There are better books than this. Needs an editor, focus and direction - writing is good, vivid very descriptive.....sometimes too much so....try not to listen the chapter about his mum during dinner....
This is a post zombie apocalypse unrequited love story. Hearing Tim read the story, is such a treat. Follow the main character through his letters to neighbor as he tells the story of how he survived. It's funny, snarky, and scary.
I can't say I really liked this story. I enjoyed the writing and descriptions but not so much this mans personal progression during the apocalypse. I couldn't connect to the character but rhe writing style and descriptions were good enough for me to finish the book.
If I had a friend that was interested in post apocalyptic works, I would send them to this in a hurry. I normally don't read this type, but I tried it. The imagery and context was beyond comprehension. I pray I write as well as the McBain/Vargus team someday.
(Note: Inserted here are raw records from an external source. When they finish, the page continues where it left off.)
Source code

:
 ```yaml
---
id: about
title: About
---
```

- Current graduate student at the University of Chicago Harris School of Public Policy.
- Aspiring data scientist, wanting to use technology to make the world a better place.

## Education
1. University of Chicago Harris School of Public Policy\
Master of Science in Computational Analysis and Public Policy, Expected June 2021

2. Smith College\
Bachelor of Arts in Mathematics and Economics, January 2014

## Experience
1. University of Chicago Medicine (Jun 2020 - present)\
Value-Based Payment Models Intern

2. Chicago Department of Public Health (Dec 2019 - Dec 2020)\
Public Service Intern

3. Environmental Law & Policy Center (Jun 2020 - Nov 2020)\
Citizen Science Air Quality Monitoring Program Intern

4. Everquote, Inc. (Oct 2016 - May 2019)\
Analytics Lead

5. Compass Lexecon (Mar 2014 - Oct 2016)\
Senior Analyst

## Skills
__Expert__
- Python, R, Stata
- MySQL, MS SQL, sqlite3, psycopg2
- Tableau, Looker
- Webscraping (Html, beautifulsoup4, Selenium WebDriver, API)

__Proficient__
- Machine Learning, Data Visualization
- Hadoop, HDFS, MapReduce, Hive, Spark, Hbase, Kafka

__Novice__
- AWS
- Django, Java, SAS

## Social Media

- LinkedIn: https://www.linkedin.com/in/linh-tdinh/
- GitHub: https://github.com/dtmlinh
From beginning to end, it kept you guessing. It had you asking what was next. You hung on to every word of the author/narrator.
A combination of scenes, really. The way they described all the apartments he entered, you felt like you were there with him. Also, upon finding the deserted (mostly) camp, it left you, the reader/listener, as disappointed in the situation as the main character.
Yes, but certainly didn't have the time.
Just get it. Ignore the foul language and get it.